[Document images with source code]
********
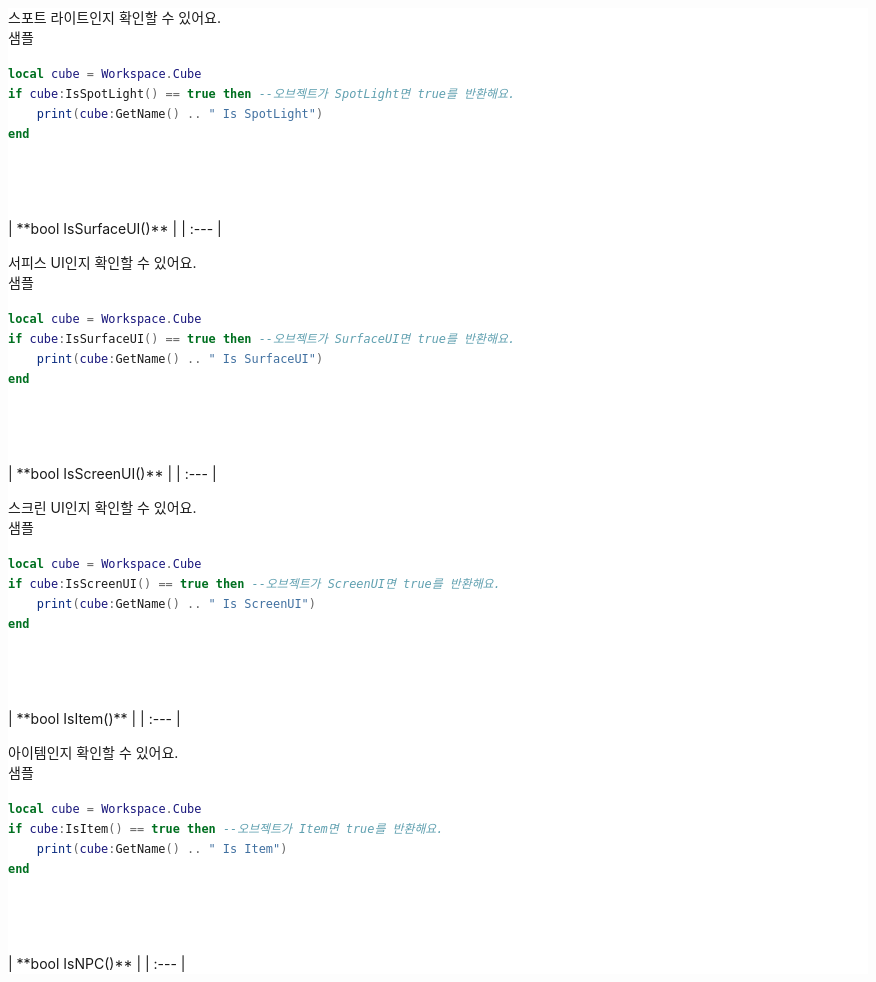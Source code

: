 스포트 라이트인지 확인할 수 있어요. 
<br>
샘플

```lua
local cube = Workspace.Cube
if cube:IsSpotLight() == true then --오브젝트가 SpotLight면 true를 반환해요.
    print(cube:GetName() .. " Is SpotLight")
end
```
<br>
<br>
<br>
| **bool IsSurfaceUI()** |
| :--- |

서피스 UI인지 확인할 수 있어요. 
<br>
샘플

```lua
local cube = Workspace.Cube
if cube:IsSurfaceUI() == true then --오브젝트가 SurfaceUI면 true를 반환해요.
    print(cube:GetName() .. " Is SurfaceUI")
end
```
<br>
<br>
<br>
| **bool IsScreenUI()** |
| :--- |

스크린 UI인지 확인할 수 있어요. 
<br>
샘플

```lua
local cube = Workspace.Cube
if cube:IsScreenUI() == true then --오브젝트가 ScreenUI면 true를 반환해요.
    print(cube:GetName() .. " Is ScreenUI")
end
```
<br>
<br>
<br>
| **bool IsItem()** |
| :--- |

아이템인지 확인할 수 있어요. 
<br>
샘플

```lua
local cube = Workspace.Cube
if cube:IsItem() == true then --오브젝트가 Item면 true를 반환해요.
    print(cube:GetName() .. " Is Item")
end
```
<br>
<br>
<br>
| **bool IsNPC()** |
| :--- |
********
* [TO DO]
Count the lines of the data that hold the string "IsItem", and give that number as the entire reply.

* [RESPONSE AREA]
2